Friday, December 4, 2015

Getting Our Kicks

Our next stop was Joshua Tree National Park in California, so we headed south out of Laughlin on route 95 and then Interstate 40 and then some other roads, and, eventually, found ourselves on The Mother Road, as Steinbeck called it, old Route 66, now, in these parts, San Bernardino County route 66.
The scenery is stark+++; Vicki singing "I've been
through the desert in a camper with no name

It felt good to be out of the rain
In the desert you can remember your name
'Cause there ain't no one for to give you no pain..."
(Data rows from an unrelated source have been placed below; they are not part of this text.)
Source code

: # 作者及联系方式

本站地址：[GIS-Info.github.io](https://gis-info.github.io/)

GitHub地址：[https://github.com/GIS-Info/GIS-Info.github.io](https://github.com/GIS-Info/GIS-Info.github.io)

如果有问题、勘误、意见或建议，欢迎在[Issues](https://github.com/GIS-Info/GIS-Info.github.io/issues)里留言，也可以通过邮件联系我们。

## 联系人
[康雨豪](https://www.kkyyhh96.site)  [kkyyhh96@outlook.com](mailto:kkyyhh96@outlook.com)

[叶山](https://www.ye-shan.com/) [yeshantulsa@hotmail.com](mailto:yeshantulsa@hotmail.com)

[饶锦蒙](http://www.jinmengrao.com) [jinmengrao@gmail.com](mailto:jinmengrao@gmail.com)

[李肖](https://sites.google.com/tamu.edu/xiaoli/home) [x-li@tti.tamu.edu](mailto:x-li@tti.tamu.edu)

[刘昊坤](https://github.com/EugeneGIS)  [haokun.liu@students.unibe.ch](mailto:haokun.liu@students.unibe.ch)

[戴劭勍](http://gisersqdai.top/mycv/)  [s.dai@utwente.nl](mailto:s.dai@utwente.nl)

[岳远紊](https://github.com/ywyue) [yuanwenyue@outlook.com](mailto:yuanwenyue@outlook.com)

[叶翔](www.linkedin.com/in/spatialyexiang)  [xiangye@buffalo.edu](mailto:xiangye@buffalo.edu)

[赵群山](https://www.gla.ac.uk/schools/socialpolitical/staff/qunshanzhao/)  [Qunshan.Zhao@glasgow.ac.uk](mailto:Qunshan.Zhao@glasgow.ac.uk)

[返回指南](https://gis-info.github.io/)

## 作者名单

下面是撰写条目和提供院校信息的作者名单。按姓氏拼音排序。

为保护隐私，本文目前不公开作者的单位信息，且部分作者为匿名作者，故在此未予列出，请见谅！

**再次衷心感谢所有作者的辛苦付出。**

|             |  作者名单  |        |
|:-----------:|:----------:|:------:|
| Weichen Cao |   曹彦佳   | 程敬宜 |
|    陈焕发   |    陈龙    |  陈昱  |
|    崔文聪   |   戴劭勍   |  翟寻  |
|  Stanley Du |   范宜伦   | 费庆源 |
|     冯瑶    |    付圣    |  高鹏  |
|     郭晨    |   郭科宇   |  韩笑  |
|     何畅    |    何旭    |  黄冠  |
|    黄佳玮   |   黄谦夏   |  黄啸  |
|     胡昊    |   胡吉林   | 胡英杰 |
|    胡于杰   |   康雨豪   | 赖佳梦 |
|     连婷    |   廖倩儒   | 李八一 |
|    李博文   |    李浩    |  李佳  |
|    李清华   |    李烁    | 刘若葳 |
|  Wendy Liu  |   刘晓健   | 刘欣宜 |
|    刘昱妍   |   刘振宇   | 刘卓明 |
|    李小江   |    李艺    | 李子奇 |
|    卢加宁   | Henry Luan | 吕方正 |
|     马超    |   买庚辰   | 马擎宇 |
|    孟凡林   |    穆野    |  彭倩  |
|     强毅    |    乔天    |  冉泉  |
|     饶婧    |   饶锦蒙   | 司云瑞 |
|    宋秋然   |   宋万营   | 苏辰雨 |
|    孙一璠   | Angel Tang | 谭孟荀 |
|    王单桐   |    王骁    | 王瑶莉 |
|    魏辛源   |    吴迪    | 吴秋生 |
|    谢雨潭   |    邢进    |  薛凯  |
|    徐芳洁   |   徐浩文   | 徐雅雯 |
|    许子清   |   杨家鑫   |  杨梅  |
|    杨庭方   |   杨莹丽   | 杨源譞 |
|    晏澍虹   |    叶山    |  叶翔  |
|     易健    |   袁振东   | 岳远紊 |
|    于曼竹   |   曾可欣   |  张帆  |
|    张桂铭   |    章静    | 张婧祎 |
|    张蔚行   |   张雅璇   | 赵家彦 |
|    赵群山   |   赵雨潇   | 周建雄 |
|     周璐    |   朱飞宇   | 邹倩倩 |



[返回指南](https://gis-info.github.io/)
We were not impressed with San Bernardino County route 66
until, at length, we crossed some of the old markers

















Approaching the Amboy crater, deep in Mojave country
















Unlike most establishments and settlements along old route 66,
Roy's still shows vital signs, just barely
















Not so, the Amboy School
















You leave route 66 en route to 29 Palms and cross Bristol Lake,
a dry lake that has been mined for (sodium) chloride for a
century or so















What contemporary chloride mining looks like to low-flying
extraterrestrials














The 50 or so miles around 29 Palms and the entrance to Joshua
Tree National Park  are studded, so to speak, every 5 acres or
so, with little cabins or huts or hovels, such as the above, mostly
boarded up or burned down; certainly one of the more interesting
sights along this otherwise, um, stark, drive; a park ranger later
explained to us they are vestiges of a homesteading act in the
50s, and some thousands of people, mostly southern Californians,
eager to build and prove up their five acres for free; sic transit,
Gloria

A Farewell To Laughlin

We had never heard of Laughlin, NV, until Vicki cut a coupon out of Trailer Trash magazine, entitling us to a week's stay at the Riverside RV Park (and Hotel and Casino) at half price, plus the equivalent of three free buffets, which we extended to four. At the time, we thought a week of doing nothing in a warmer climate might be great after a couple months' active traveling further north. As it turned out, the rest was good, we gained only a few pounds, and even made a modest profit in the gambling department. Very modest. I cannot say we left wiser. I struggled the whole time we were there to characterize Laughlin, especially in relation to its upstate rival, Las Vegas. Laughlin centers around Vegas- ("Nevada-") style gambling, entertainment, accommodations, eating, etc. It is all on a much, much smaller scale, with emphasis on the lower roller. Only a dozen or so casinos, at most. I'd say the average age in the casinos in Laughlin is 10 years older than Las Vegas. There appears to be far more emphasis on family. Less emphasis, if any, on prostitution. But a (relatively) huge population in Bullhead, AZ, across the Colorado River. And the river itself is actually scenic here, down from the dams.
By night; the RV Park is across the street
















Thanksgiving dinner, for me, second or possibly third course





















Bread pudding portion control
















The seafood extravaganza was Friday night




















Thus




















For three consecutive nights we walked down The Strip to the Tropicana to hear
these guys--Little Elmo and the Cosmos--do their rock and roll stuff; they were
good, really good, especially considering they were our age or only slightly younger


















But mostly we ate, and drank, and partially walked off the
effects of eating and drinking (Vicki set a personal best for
drinking; I'll never know what my personal best was...);
anyhow, above is part of the Sunday morning bottomless
champagne breakfast, served in little plastic flutes, two at
a time; as you can see, Vicki is mixing mimosas

























Vicki's second plate or so




















A table with a window view that Sunday morning, watching the ferry jet
customers back and forth to the casino over the Colorado

















A panoramic shot, looking across the Colorado toward Bullhead, AZ...the IHOP,
the McDonalds, the Sam's, the Home Depot, and other fundaments of American
culture












Inside the Riverside..."Let's go bowling, Dude"; but we didn't
















From the summit level of the RV Park, looking toward The Strip; there were a
couple pop-tops, so we weren't the smallest rig there


















Last day, in the hotel parking lot; just one more spin...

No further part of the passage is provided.